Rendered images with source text
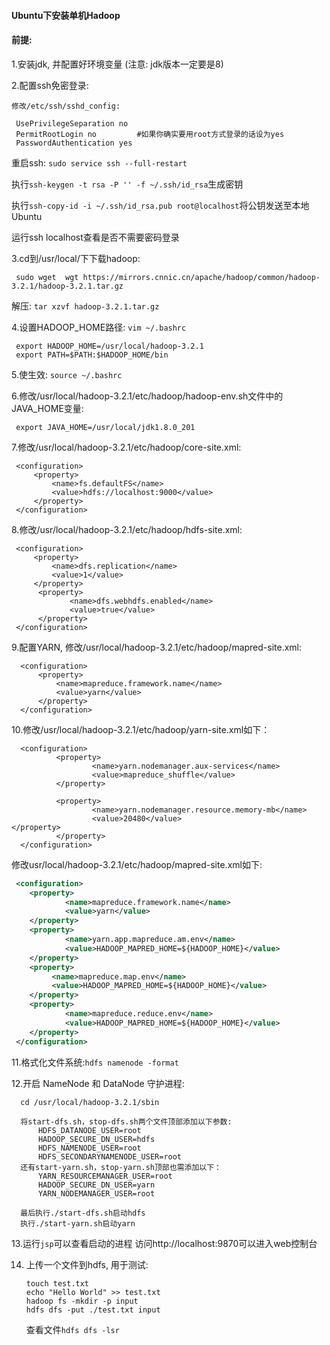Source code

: #### Ubuntu下安装单机Hadoop

#### 前提: 
   1.安装jdk, 并配置好环境变量  (注意: jdk版本一定要是8)
   
   2.配置ssh免密登录:
   ```
   修改/etc/ssh/sshd_config:

    UsePrivilegeSeparation no
    PermitRootLogin no         #如果你确实要用root方式登录的话设为yes
    PasswordAuthentication yes
   ```
   重启ssh: `sudo service ssh --full-restart`
   
   执行`ssh-keygen -t rsa -P '' -f ~/.ssh/id_rsa`生成密钥
   
   执行`ssh-copy-id -i ~/.ssh/id_rsa.pub root@localhost`将公钥发送至本地Ubuntu
   
   运行ssh localhost查看是否不需要密码登录

   3.cd到/usr/local/下下载hadoop:
   ```
    sudo wget  wgt https://mirrors.cnnic.cn/apache/hadoop/common/hadoop-3.2.1/hadoop-3.2.1.tar.gz
   ```

   解压:
   `tar xzvf hadoop-3.2.1.tar.gz`
   
   4.设置HADOOP_HOME路径:
   `vim ~/.bashrc`
   
   ```
    export HADOOP_HOME=/usr/local/hadoop-3.2.1   
    export PATH=$PATH:$HADOOP_HOME/bin
   ```
   
   5.使生效: `source ~/.bashrc`
   
   6.修改/usr/local/hadoop-3.2.1/etc/hadoop/hadoop-env.sh文件中的JAVA_HOME变量:
   ```
    export JAVA_HOME=/usr/local/jdk1.8.0_201
   ```

  7.修改/usr/local/hadoop-3.2.1/etc/hadoop/core-site.xml:
   ```
    <configuration>
        <property>
            <name>fs.defaultFS</name>
            <value>hdfs://localhost:9000</value>
        </property>
    </configuration>
   ```

   8.修改/usr/local/hadoop-3.2.1/etc/hadoop/hdfs-site.xml:
   ```
    <configuration>
        <property>
            <name>dfs.replication</name>
            <value>1</value>
        </property>
         <property>
                <name>dfs.webhdfs.enabled</name>
                <value>true</value>
         </property>
    </configuration>
   ```
  
  9.配置YARN, 修改/usr/local/hadoop-3.2.1/etc/hadoop/mapred-site.xml:
  ```
    <configuration>
        <property>
            <name>mapreduce.framework.name</name>
            <value>yarn</value>
        </property>
    </configuration>
  ```

  10.修改/usr/local/hadoop-3.2.1/etc/hadoop/yarn-site.xml如下：
  ```
    <configuration>
            <property>
                    <name>yarn.nodemanager.aux-services</name>
                    <value>mapreduce_shuffle</value>
            </property>
    
            <property>
                    <name>yarn.nodemanager.resource.memory-mb</name>
                    <value>20480</value>                                                                                                                                                          </property>
            </property>
    </configuration>
  ```
   修改usr/local/hadoop-3.2.1/etc/hadoop/mapred-site.xml如下:
    
   ```xml
    <configuration>
       <property>
               <name>mapreduce.framework.name</name>
               <value>yarn</value>
       </property>
       <property>
               <name>yarn.app.mapreduce.am.env</name>
               <value>HADOOP_MAPRED_HOME=${HADOOP_HOME}</value>
       </property>
       <property>
            <name>mapreduce.map.env</name>
            <value>HADOOP_MAPRED_HOME=${HADOOP_HOME}</value>
       </property>
       <property>
               <name>mapreduce.reduce.env</name>
               <value>HADOOP_MAPRED_HOME=${HADOOP_HOME}</value>
       </property>
    </configuration>
   ```

  11.格式化文件系统:`hdfs namenode -format`
  
  12.开启 NameNode 和 DataNode 守护进程:
  ```
    cd /usr/local/hadoop-3.2.1/sbin
    
    将start-dfs.sh，stop-dfs.sh两个文件顶部添加以下参数:
        HDFS_DATANODE_USER=root
        HADOOP_SECURE_DN_USER=hdfs
        HDFS_NAMENODE_USER=root
        HDFS_SECONDARYNAMENODE_USER=root
    还有start-yarn.sh，stop-yarn.sh顶部也需添加以下：
        YARN_RESOURCEMANAGER_USER=root
        HADOOP_SECURE_DN_USER=yarn
        YARN_NODEMANAGER_USER=root

    最后执行./start-dfs.sh启动hdfs
    执行./start-yarn.sh启动yarn
  ```
  13.运行`jsp`可以查看启动的进程
     访问http://localhost:9870可以进入web控制台
     
  14. 上传一个文件到hdfs, 用于测试:
      ```
      touch test.txt
      echo "Hello World" >> test.txt
      hadoop fs -mkdir -p input
      hdfs dfs -put ./test.txt input
      ```
      查看文件`hdfs dfs -lsr`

● Goal of the exercise
Print each entry exactly, leaving pictures out.

● Exercise result
Source code

: #### Ubuntu下安装单机Hadoop

#### 前提: 
   1.安装jdk, 并配置好环境变量  (注意: jdk版本一定要是8)
   
   2.配置ssh免密登录:
   ```
   修改/etc/ssh/sshd_config:

    UsePrivilegeSeparation no
    PermitRootLogin no         #如果你确实要用root方式登录的话设为yes
    PasswordAuthentication yes
   ```
   重启ssh: `sudo service ssh --full-restart`
   
   执行`ssh-keygen -t rsa -P '' -f ~/.ssh/id_rsa`生成密钥
   
   执行`ssh-copy-id -i ~/.ssh/id_rsa.pub root@localhost`将公钥发送至本地Ubuntu
   
   运行ssh localhost查看是否不需要密码登录

   3.cd到/usr/local/下下载hadoop:
   ```
    sudo wget  wgt https://mirrors.cnnic.cn/apache/hadoop/common/hadoop-3.2.1/hadoop-3.2.1.tar.gz
   ```

   解压:
   `tar xzvf hadoop-3.2.1.tar.gz`
   
   4.设置HADOOP_HOME路径:
   `vim ~/.bashrc`
   
   ```
    export HADOOP_HOME=/usr/local/hadoop-3.2.1   
    export PATH=$PATH:$HADOOP_HOME/bin
   ```
   
   5.使生效: `source ~/.bashrc`
   
   6.修改/usr/local/hadoop-3.2.1/etc/hadoop/hadoop-env.sh文件中的JAVA_HOME变量:
   ```
    export JAVA_HOME=/usr/local/jdk1.8.0_201
   ```

  7.修改/usr/local/hadoop-3.2.1/etc/hadoop/core-site.xml:
   ```
    <configuration>
        <property>
            <name>fs.defaultFS</name>
            <value>hdfs://localhost:9000</value>
        </property>
    </configuration>
   ```

   8.修改/usr/local/hadoop-3.2.1/etc/hadoop/hdfs-site.xml:
   ```
    <configuration>
        <property>
            <name>dfs.replication</name>
            <value>1</value>
        </property>
         <property>
                <name>dfs.webhdfs.enabled</name>
                <value>true</value>
         </property>
    </configuration>
   ```
  
  9.配置YARN, 修改/usr/local/hadoop-3.2.1/etc/hadoop/mapred-site.xml:
  ```
    <configuration>
        <property>
            <name>mapreduce.framework.name</name>
            <value>yarn</value>
        </property>
    </configuration>
  ```

  10.修改/usr/local/hadoop-3.2.1/etc/hadoop/yarn-site.xml如下：
  ```
    <configuration>
            <property>
                    <name>yarn.nodemanager.aux-services</name>
                    <value>mapreduce_shuffle</value>
            </property>
    
            <property>
                    <name>yarn.nodemanager.resource.memory-mb</name>
                    <value>20480</value>                                                                                                                                                          </property>
            </property>
    </configuration>
  ```
   修改usr/local/hadoop-3.2.1/etc/hadoop/mapred-site.xml如下:
    
   ```xml
    <configuration>
       <property>
               <name>mapreduce.framework.name</name>
               <value>yarn</value>
       </property>
       <property>
               <name>yarn.app.mapreduce.am.env</name>
               <value>HADOOP_MAPRED_HOME=${HADOOP_HOME}</value>
       </property>
       <property>
            <name>mapreduce.map.env</name>
            <value>HADOOP_MAPRED_HOME=${HADOOP_HOME}</value>
       </property>
       <property>
               <name>mapreduce.reduce.env</name>
               <value>HADOOP_MAPRED_HOME=${HADOOP_HOME}</value>
       </property>
    </configuration>
   ```

  11.格式化文件系统:`hdfs namenode -format`
  
  12.开启 NameNode 和 DataNode 守护进程:
  ```
    cd /usr/local/hadoop-3.2.1/sbin
    
    将start-dfs.sh，stop-dfs.sh两个文件顶部添加以下参数:
        HDFS_DATANODE_USER=root
        HADOOP_SECURE_DN_USER=hdfs
        HDFS_NAMENODE_USER=root
        HDFS_SECONDARYNAMENODE_USER=root
    还有start-yarn.sh，stop-yarn.sh顶部也需添加以下：
        YARN_RESOURCEMANAGER_USER=root
        HADOOP_SECURE_DN_USER=yarn
        YARN_NODEMANAGER_USER=root

    最后执行./start-dfs.sh启动hdfs
    执行./start-yarn.sh启动yarn
  ```
  13.运行`jsp`可以查看启动的进程
     访问http://localhost:9870可以进入web控制台
     
  14. 上传一个文件到hdfs, 用于测试:
      ```
      touch test.txt
      echo "Hello World" >> test.txt
      hadoop fs -mkdir -p input
      hdfs dfs -put ./test.txt input
      ```
      查看文件`hdfs dfs -lsr`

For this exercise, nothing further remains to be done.